### TRY IT
Without its pictures, the listing below is to be transcribed exactly.

### DATA TO EXAMINE
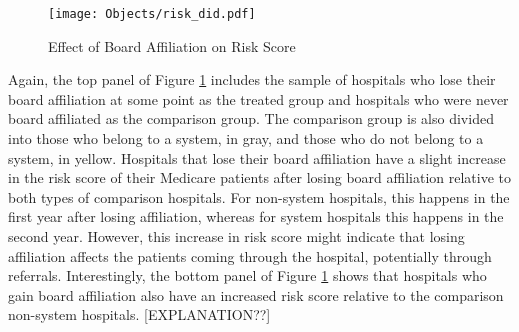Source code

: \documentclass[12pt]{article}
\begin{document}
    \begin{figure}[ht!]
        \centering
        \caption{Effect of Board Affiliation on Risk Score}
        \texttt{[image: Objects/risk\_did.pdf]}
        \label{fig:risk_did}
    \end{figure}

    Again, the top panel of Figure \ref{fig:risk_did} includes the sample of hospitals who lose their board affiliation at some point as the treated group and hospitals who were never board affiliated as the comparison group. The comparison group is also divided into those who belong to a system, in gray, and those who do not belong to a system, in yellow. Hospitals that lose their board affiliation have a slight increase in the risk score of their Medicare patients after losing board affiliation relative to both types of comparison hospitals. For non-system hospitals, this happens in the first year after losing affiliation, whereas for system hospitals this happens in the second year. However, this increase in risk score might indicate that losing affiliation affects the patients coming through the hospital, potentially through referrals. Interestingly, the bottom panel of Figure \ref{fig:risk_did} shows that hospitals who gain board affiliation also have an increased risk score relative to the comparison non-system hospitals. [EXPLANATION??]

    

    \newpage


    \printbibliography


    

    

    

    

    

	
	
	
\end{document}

### ANSWER BOX
Source code

: \documentclass[12pt]{article}
\begin{document}
    \begin{figure}[ht!]
        \centering
        \caption{Effect of Board Affiliation on Risk Score}
        \texttt{[image: Objects/risk\_did.pdf]}
        \label{fig:risk_did}
    \end{figure}

    Again, the top panel of Figure \ref{fig:risk_did} includes the sample of hospitals who lose their board affiliation at some point as the treated group and hospitals who were never board affiliated as the comparison group. The comparison group is also divided into those who belong to a system, in gray, and those who do not belong to a system, in yellow. Hospitals that lose their board affiliation have a slight increase in the risk score of their Medicare patients after losing board affiliation relative to both types of comparison hospitals. For non-system hospitals, this happens in the first year after losing affiliation, whereas for system hospitals this happens in the second year. However, this increase in risk score might indicate that losing affiliation affects the patients coming through the hospital, potentially through referrals. Interestingly, the bottom panel of Figure \ref{fig:risk_did} shows that hospitals who gain board affiliation also have an increased risk score relative to the comparison non-system hospitals. [EXPLANATION??]

    

    \newpage


    \printbibliography


    

    

    

    

    

	
	
	
\end{document}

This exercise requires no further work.